In order to accomplish this, I created a generic endpoint in the integration layer API and a database table that described the integration. The controller endpoint looked something like this:
[HttpPost("endpoints/{integrationName}")]
public async Task<IActionResult> EndpointIntegration(string integration, [FromBody]EndpointRequest request)
{
// get the configuration record (schema described below)
// check if the endpoint is enabled, if disabled then return
// call security service to determine if caller has appropriate permission, if not then return
// serialize configuration object and pass it down to integration service
// return response
}
On the database table, the configuration was stored as a JSON object along with a uri, which resulted in an endpoint like:
https://service/api/endpoints/integration-uri
When a client called the endpoint, their security credentials would be checked to make sure that they possessed the role-based permission required for the integration. Lastly, I added an Enabled flag that allowed us to turn of integrations, should the need arise.
| Uri |
Enabled |
SecurityPermission |
Configuration |
| integration-uri |
true |
IntegrationPermission1 |
{“ProcessName”:”IntegrationName”,”ExplicitObjectIdTypeA”:1,”ExplicitObjectIdTypeZ”:2,”FilterDataByTypeA”:[“TypeA1”,”TypeA2”],”FilterDataByTypeB”:[“TypeB1”,”TypeB2”],”IncludeDataSetA”:true,”IncludeDataSetB”:false,”SpecialFeatureA”:true,”SpecialFeatureZ”:false,”ModifiedExceptionHandling”:true} |
The End Result
While this was a simplified version of the project, the reality was more complex than what can be covered in a single blog post. Navigating the challenges such as the size of the organization, its fast-paced environment, and a large production release that required coordination with numerous teams was certainly demanding.

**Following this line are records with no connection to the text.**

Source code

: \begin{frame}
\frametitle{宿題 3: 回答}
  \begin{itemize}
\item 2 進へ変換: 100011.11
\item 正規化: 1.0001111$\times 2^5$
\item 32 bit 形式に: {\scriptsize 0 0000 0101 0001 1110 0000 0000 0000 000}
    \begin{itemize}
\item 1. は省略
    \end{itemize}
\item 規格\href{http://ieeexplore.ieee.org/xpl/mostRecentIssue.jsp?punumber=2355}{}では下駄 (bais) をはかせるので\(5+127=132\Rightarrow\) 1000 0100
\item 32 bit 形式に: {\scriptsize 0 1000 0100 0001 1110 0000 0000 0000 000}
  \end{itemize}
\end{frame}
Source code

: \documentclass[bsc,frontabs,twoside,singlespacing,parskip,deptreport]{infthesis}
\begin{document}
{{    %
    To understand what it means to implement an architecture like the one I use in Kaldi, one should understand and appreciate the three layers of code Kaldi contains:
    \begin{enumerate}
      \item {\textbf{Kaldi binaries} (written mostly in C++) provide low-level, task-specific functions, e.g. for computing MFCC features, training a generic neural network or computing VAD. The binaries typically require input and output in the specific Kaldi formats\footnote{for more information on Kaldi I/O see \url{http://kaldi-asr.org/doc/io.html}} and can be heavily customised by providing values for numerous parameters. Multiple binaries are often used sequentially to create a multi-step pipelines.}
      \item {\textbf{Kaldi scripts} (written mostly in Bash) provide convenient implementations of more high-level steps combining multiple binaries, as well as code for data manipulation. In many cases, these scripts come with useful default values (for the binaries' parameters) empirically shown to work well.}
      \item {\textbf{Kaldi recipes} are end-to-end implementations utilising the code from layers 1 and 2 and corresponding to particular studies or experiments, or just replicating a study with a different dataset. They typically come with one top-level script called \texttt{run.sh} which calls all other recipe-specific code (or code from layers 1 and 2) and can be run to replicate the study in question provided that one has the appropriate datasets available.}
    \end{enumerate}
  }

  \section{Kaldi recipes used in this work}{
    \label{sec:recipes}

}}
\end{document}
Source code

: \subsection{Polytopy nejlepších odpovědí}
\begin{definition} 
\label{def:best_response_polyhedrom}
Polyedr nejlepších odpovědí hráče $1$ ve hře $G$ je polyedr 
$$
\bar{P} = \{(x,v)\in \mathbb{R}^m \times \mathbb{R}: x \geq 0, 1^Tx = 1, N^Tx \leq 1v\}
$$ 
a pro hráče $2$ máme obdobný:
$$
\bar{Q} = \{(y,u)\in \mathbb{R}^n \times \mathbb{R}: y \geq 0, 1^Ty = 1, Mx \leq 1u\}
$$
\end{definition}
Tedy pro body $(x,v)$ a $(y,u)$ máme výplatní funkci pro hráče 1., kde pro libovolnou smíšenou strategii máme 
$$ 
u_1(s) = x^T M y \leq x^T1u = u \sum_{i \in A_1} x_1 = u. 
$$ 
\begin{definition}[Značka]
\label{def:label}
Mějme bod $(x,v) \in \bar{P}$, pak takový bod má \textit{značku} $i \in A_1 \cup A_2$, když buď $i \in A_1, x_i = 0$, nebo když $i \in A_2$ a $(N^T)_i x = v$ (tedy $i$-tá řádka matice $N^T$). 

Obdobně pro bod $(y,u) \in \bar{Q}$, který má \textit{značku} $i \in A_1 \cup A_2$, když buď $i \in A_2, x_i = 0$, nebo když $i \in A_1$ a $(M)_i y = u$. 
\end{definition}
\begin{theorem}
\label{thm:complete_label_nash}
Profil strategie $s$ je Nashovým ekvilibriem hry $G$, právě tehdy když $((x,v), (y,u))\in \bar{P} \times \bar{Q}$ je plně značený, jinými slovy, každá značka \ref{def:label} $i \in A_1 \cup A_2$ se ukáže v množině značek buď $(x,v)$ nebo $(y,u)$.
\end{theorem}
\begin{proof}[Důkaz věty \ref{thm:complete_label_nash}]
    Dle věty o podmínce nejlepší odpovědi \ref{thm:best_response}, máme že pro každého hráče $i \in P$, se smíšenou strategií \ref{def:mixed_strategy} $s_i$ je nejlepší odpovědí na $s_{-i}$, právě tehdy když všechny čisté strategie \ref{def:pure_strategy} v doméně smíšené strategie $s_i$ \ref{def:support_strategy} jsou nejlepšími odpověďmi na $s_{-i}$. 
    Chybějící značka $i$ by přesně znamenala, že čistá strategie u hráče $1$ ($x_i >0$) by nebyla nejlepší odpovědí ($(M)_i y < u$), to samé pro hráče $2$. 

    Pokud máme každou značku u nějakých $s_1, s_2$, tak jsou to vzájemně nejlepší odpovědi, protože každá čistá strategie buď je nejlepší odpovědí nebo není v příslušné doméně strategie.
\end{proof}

Despite these challenges, this remains one of my favorite projects. The framework I created is still in use today, powering a host of integrations for a multi-billion dollar enterprise. I take particular pride in the configurative and modular coding approach. This approach allowed the framework to support a wide variety of integrations, and facilitated rapid onboarding. This was clearly demonstrated when we were able to add database-driven integrations later on.
To conclude, this project underscores the value of forward-thinking and adaptability in the realm of software development, and has continued to influence my approach to problem-solving.